TASK REQUIREMENTS
All pictures must be left out as you transcribe the lines from the first line of the data to the line containing "success at most $19/20$. The", both included.

▼

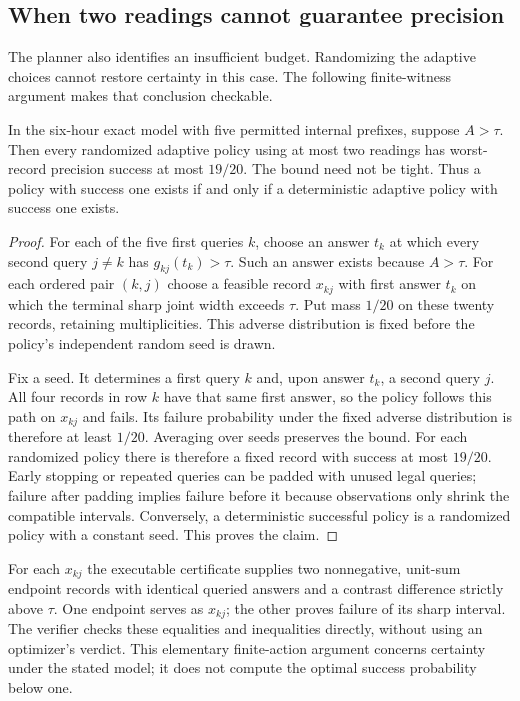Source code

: \subsection{When two readings cannot guarantee precision}
\label{sec:assurance-feasibility}
The planner also identifies an insufficient budget. Randomizing the
adaptive choices cannot restore certainty in this case. The following
finite-witness argument makes that conclusion checkable.

\begin{proposition}
\label{prop:assurance-feasibility}
In the six-hour exact model with five permitted internal prefixes,
suppose $A>\tau$. Then every randomized
adaptive policy using at most two readings has worst-record precision
success at most $19/20$. The bound need not be tight. Thus a policy with
success one exists if and only if a deterministic adaptive policy with
success one exists.
\end{proposition}
\begin{proof}
For each of the five first queries $k$, choose an answer $t_k$ at which
every second query $j\ne k$ has $g_{kj}(t_k)>\tau$. Such an answer exists
because $A>\tau$. For each ordered pair $(k,j)$ choose a feasible record
$x_{kj}$ with first answer $t_k$ on which the terminal sharp joint width
exceeds $\tau$. Put mass $1/20$ on these twenty records, retaining
multiplicities. This adverse distribution is fixed before the policy's
independent random seed is drawn.

Fix a seed. It determines a first query $k$ and, upon answer $t_k$, a
second query $j$. All four records in row $k$ have that same first answer,
so the policy follows this path on $x_{kj}$ and fails. Its failure
probability under the fixed adverse distribution is therefore at least
$1/20$. Averaging over seeds preserves the bound. For each randomized
policy there is therefore a fixed record with success at most $19/20$.
Early stopping or repeated queries can be padded with unused legal queries;
failure after padding implies failure before it because observations only
shrink the compatible intervals. Conversely, a deterministic successful
policy is a randomized policy with a constant seed. This proves the claim.
\end{proof}

For each $x_{kj}$ the executable certificate supplies two nonnegative,
unit-sum endpoint records with identical queried answers and a contrast
difference strictly above $\tau$. One endpoint serves as $x_{kj}$; the
other proves failure of its sharp interval. The verifier checks these
equalities and inequalities directly, without using an optimizer's verdict.
This elementary finite-action argument concerns certainty under the stated
model; it does not compute the optimal success probability below one.
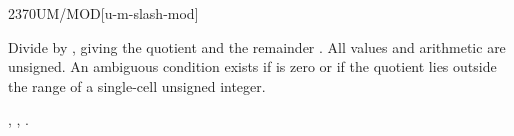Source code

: \vspace*{-3ex}
\begin{worddef}{2370}{UM/MOD}[u-m-slash-mod]
\item {}

	Divide  by , giving the quotient 
	and the remainder . All values and arithmetic are
	unsigned. An ambiguous condition exists if  is zero or
	if the quotient lies outside the range of a single-cell unsigned
	integer.

\see {},
	,
	.

	\begin{testing} %
		 \\
		 \\
		 \\
		 \\
		 \\
		 \\
	\end{testing}
\end{worddef}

▲

ANSWER BOX
Source code

: \subsection{When two readings cannot guarantee precision}
\label{sec:assurance-feasibility}
The planner also identifies an insufficient budget. Randomizing the
adaptive choices cannot restore certainty in this case. The following
finite-witness argument makes that conclusion checkable.

\begin{proposition}
\label{prop:assurance-feasibility}
In the six-hour exact model with five permitted internal prefixes,
suppose $A>\tau$. Then every randomized
adaptive policy using at most two readings has worst-record precision
success at most $19/20$. The bound need not be tight. Thus a policy with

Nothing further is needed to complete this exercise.